DM Recommends: Strong Opinions on Ballet

December 19, 2010

Two writers look at the art over time.

 

 

Apollo’s Angels:
A History of Ballet

By Jennifer Homans

Random House, 2010.

672 pages. Illustrated. Hardcover, $35.


A former professional ballet dancer and a Ph.D. in modern European history, Jennifer Homans speaks with a dancer’s educated voice. She observes in Apollo’s Angels—her ambitious and often spectacular cultural history of ballet in Paris, Copenhagen, London, Rome, St. Petersburg, and New York, with forays into Belgium and a few other balletic provinces—that every classical ballet dancer carries the history of the art in her or his body. Homans, who is the dance critic for The New Republic, doesn’t add, though the trajectory of her story certainly implies, that the most exacting critics of all are the dancers themselves, their teachers, choreographers, and coaches, not to speak of the unforgiving mirror in the studio.

 

However, in her highly selective choices of cultural centers, creative talents, audience responses, and performance practices, she is functioning as a critic, even in those passages when she is not, directly, explaining why one ballet master matters and another is trivial.
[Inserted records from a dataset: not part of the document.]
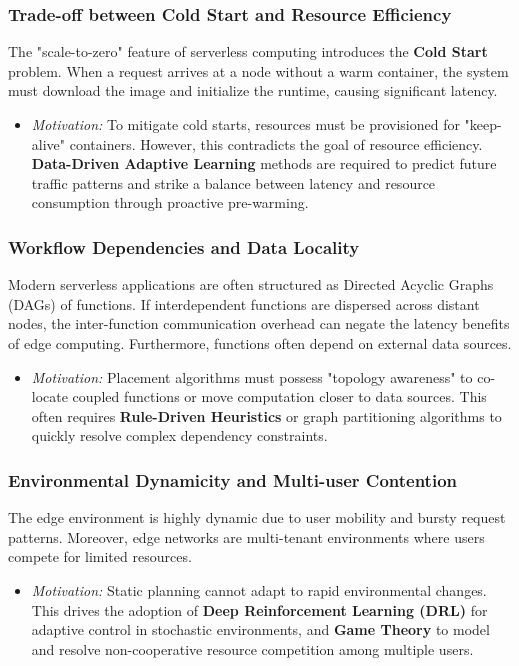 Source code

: \documentclass[lettersize,journal]{IEEEtran}
\begin{document}
\subsubsection{Trade-off between Cold Start and Resource Efficiency}
The "scale-to-zero" feature of serverless computing introduces the \textbf{Cold Start} problem. When a request arrives at a node without a warm container, the system must download the image and initialize the runtime, causing significant latency.
\begin{itemize}
    \item \textit{Motivation:} To mitigate cold starts, resources must be provisioned for "keep-alive" containers. However, this contradicts the goal of resource efficiency. \textbf{Data-Driven Adaptive Learning} methods are required to predict future traffic patterns and strike a balance between latency and resource consumption through proactive pre-warming.
\end{itemize}

\subsubsection{Workflow Dependencies and Data Locality}
Modern serverless applications are often structured as Directed Acyclic Graphs (DAGs) of functions. If interdependent functions are dispersed across distant nodes, the inter-function communication overhead can negate the latency benefits of edge computing. Furthermore, functions often depend on external data sources.
\begin{itemize}
    \item \textit{Motivation:} Placement algorithms must possess "topology awareness" to co-locate coupled functions or move computation closer to data sources. This often requires \textbf{Rule-Driven Heuristics} or graph partitioning algorithms to quickly resolve complex dependency constraints.
\end{itemize}

\subsubsection{Environmental Dynamicity and Multi-user Contention}
The edge environment is highly dynamic due to user mobility and bursty request patterns. Moreover, edge networks are multi-tenant environments where users compete for limited resources.
\begin{itemize}
    \item \textit{Motivation:} Static planning cannot adapt to rapid environmental changes. This drives the adoption of \textbf{Deep Reinforcement Learning (DRL)} for adaptive control in stochastic environments, and \textbf{Game Theory} to model and resolve non-cooperative resource competition among multiple users.
\end{itemize}
\end{document}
The thesis of her nearly 700-page, delightfully readable account of ballet as a historical phenomenon—invented in 1581 and, by 2010, “a dying language”—seems to be that, for more than 400 years, it was central to European and, eventually, American culture by virtue of the fact that its choreographers were at the cutting edge of artistic and sometimes philosophical investigation. And that today it no longer is: “Apollo and his angels are understood and appre-ciated by a shrinking circle of old believers in a closed corner of culture.”

 

Apollo’s Angels
, a decade in the making, has already been widely heralded as “magisterial,” and I won’t disagree: We haven’t seen a speculative history quite like it since Lincoln Kirstein’s Dance: A Short History. Kirstein made mistakes in his book, though, and Homans, too, sometimes builds her arguments and ascription of intentions to artists on questionable premises, peculiar omissions, or actual errors of chronology, as well as mixed metaphors (beginning with the title). Not all the trees in this glade are in tip-top shape, but the stand, as a whole, serves as a touching memorial to a particular epoch in art. —Mindy Aloff

 

 

Mirrors & Scrims: The Life and Afterlife of Ballet
By Marcia B. Siegel

416 pages. Illustrated.

Wesleyan University Press, 2010.

Paper, $27.95.


Marcia B. Siegel is a distinguished author of books on American modern dance and of collections of reviews that are especially memorable for their accounts of modern dance, postmodern dance, and world dance. She is not a critic I immediately associate with ballet. However, I guess I’ll have to change my view in light of Mirrors & Scrims, her revelatory new collection of essays and reviews written since the 1980s for The Boston Phoenix, The Hudson Review, and other publications I, for one, rarely see.

 

These engaging, often fantastically observant and thoughtful writings (some of which are, in fact, concerned with tap dancing, clowning, the circus, and other nonclassical productions) represent Siegel’s decades as a practical critic. She evaluates, as a critic is expected to do, but she is more excited about probing a dance to see how it works. Deeply moving are her lightly inflected yet persistent attempts to come to terms with ballet history by way of specific productions. These include the repertoires of the Ballets Russes, Petipa and Ivanov, Bournonville, Ashton, Tudor, Robbins, Jooss, Forsythe, Tharp, and, most recently, Jorma Elo and Yvonne Rainer. Her writings on Balanchine, especially her effort/shape analysis of his Serenade, and her remembrance of the dance critic and poet Edwin Denby are, by themselves, worth the price of the book—which, for me, is the best she’s published to date. —M. A.